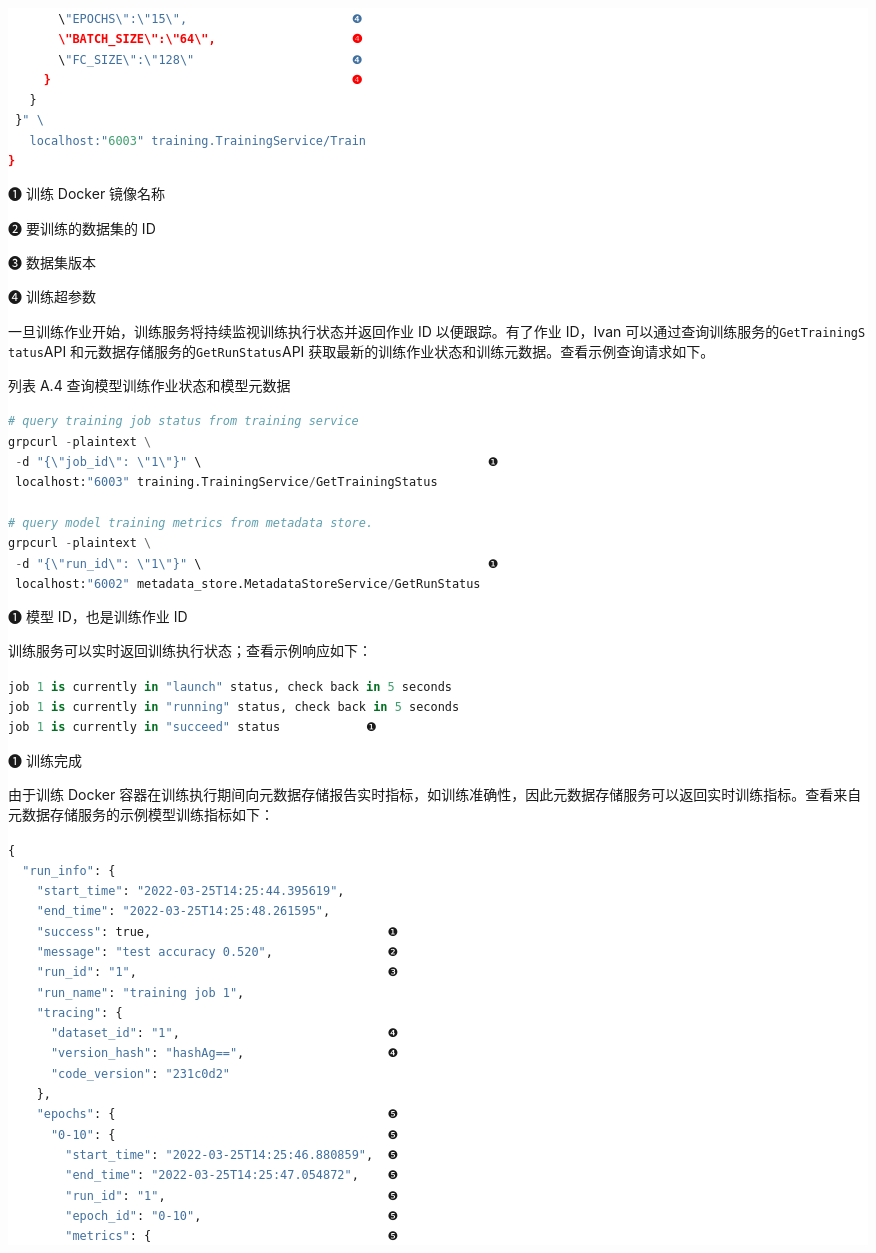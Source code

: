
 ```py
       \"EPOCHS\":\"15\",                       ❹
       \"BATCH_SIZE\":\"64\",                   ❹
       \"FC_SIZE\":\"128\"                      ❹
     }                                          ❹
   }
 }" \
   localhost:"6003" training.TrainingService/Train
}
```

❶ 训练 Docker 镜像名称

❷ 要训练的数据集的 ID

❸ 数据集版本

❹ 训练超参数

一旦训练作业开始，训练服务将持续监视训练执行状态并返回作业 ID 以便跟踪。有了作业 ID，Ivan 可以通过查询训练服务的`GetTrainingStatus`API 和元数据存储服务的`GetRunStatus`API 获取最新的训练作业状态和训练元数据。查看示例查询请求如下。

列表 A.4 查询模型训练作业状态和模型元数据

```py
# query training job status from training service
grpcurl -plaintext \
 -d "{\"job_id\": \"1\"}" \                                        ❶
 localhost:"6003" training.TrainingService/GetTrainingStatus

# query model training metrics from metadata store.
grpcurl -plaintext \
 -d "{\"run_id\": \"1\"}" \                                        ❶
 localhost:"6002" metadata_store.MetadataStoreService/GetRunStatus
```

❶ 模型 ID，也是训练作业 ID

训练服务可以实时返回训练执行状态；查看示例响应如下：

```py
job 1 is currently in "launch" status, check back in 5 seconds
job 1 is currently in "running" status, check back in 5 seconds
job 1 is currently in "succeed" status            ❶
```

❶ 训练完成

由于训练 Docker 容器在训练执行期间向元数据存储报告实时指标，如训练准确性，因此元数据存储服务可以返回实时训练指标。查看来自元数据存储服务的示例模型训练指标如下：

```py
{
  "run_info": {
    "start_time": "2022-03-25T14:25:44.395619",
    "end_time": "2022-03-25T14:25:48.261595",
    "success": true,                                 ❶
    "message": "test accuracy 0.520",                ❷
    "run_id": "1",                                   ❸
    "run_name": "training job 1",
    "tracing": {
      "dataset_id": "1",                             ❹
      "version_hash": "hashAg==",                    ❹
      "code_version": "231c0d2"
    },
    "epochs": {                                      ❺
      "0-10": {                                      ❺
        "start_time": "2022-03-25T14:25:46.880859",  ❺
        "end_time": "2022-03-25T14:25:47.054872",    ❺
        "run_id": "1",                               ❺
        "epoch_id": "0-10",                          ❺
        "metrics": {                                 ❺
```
=====
WHAT IS NEEDED: The expected answer is a number and nothing else: how many lines above include the word "GetRunStatus".

REPLY: 2